NTSC / PAL Field Counter Test Fixture
Due to corporate confidentiality, I’m not allowed to show much of what I’ve worked on. The Field Counter is one of the exceptions to this rule since it was never designed for sale.
This simple Microchip PIC based test fixture was used to insert a time stamp on every field of an NTSC / PAL video signal. Since video signal frames consist of even and odd fields, it would be convenient to label each field with a unique identifier.
In my original code I concentrated on the NTSC signal. I determined the field output by sending the FIELD pulse from the 1881 synch separator to the Microchip PIC. This gave me an even/odd field determination. With a 20 Mhz clock giving me 5 million PIC program cycles per second, I had a very comfortable margin of program cycles to play around with.
The processor would determine the next number in the sequential time stamp, and would send that to the NEC uPD6450 character display chip. When the next field was displayed the character display would include the time stamp as the overlay.
The software would then “count up” to 99 hours, 59 minutes, 59 seconds, and then roll over. I figured that 4 days of continuous testing would be overkill, and didn’t code the ability to count any higher.
The original field counter saw quite a lot of use. It was used to figure out when our equipment was digitizing video out of order, getting fields or frames “confused” and exactly how.
It was also used to test the promises of products sold by original equipment manufacturing companies who wanted our company to resell their products. This is how we learned that one company was only digitizing the odd fields of incoming video, or how another company averaged the odd / even fields together in a very lossy manner.
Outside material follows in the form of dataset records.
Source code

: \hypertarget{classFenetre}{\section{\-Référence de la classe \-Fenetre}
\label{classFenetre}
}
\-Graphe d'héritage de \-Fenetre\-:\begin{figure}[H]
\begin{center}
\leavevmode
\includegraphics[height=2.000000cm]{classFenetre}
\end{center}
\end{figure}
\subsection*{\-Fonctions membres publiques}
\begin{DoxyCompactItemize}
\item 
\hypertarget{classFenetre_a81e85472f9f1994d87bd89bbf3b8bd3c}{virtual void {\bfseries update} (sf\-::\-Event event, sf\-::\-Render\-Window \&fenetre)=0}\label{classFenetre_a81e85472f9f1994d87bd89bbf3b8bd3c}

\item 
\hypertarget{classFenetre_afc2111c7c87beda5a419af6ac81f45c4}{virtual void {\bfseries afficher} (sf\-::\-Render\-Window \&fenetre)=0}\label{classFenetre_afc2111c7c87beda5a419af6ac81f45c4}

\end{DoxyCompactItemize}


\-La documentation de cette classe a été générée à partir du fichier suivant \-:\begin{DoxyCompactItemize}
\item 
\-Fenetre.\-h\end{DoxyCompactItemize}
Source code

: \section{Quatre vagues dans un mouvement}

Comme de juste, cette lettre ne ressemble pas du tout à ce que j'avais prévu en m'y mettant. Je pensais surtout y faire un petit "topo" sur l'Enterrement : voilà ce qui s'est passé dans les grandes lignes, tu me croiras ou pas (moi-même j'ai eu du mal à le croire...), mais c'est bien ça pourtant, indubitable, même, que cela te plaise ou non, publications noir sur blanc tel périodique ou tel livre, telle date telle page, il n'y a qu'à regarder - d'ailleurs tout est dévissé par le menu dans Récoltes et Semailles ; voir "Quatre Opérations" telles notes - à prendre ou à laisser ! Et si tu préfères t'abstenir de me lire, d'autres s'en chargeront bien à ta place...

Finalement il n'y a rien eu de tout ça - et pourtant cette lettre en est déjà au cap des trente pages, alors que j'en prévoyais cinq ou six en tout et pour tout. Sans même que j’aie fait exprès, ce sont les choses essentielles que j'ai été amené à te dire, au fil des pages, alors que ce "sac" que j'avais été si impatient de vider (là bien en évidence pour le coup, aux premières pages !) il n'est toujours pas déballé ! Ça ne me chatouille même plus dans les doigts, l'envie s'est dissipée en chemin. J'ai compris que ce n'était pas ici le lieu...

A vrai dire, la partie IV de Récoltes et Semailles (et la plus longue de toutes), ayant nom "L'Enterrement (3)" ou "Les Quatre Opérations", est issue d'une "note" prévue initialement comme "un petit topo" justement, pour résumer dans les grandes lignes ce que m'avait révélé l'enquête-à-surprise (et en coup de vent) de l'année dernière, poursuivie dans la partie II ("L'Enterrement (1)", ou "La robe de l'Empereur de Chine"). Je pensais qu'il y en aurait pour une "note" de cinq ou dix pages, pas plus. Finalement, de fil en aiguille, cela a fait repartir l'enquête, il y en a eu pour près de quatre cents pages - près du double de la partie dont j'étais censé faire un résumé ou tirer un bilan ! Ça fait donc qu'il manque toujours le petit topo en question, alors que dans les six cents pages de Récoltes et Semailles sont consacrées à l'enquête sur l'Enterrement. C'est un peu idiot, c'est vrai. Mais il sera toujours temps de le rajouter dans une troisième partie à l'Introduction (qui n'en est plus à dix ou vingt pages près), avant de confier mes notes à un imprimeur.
This tool was so useful that I built version 2.0. This is the hardware I’m showing here. This newer version included a serial EEPROM and an RS-232 transceiver, giving it the ability to communicate to a PC using Hyperterminal and add text to the video screen to indicate the test being performed.
I also included menu navigation buttons, and some hardware hooks to allow this tester to “watch” an SVGA signal and send a trigger output on any given SVGA scan line. The buttons were very useful, but when I determined that video was moving away from SVGA I never bothered to implement that function.
The field counter became very useful in other ways. I would hand these devices to our interns and have them modified for various purposes. There was even a prototyping area on the circuit board that allowed for easy modifications.
One modification by a very bright intern allowed the device to control the PAN/TILT/ZOOM functions of a camera by the use of a standard television remote controller. This was a proof of concept idea, that a cheap controller could be used to control a security system. Unfortunately Marketing didn’t approve.
Another modification allowed the platform to monitor a thermocouple while controlling the heat in a standard $30 toaster oven. This would allow the toaster oven to be used as an electronics reflow oven. I have used this oven to successfully reflow a couple of boards that I’ve made.
Unfortunately, since this was simply test equipment I’ve never been good about source control for the firmware. Over the years several interns have hacked up the source code, and I no longer have my original. You can see that in the code here.
I still have one of these units to play with. I may re-write the code in C++ and upgrade my reflow oven. But there’s a lot of other things on my plate these days, and this is not a high priority.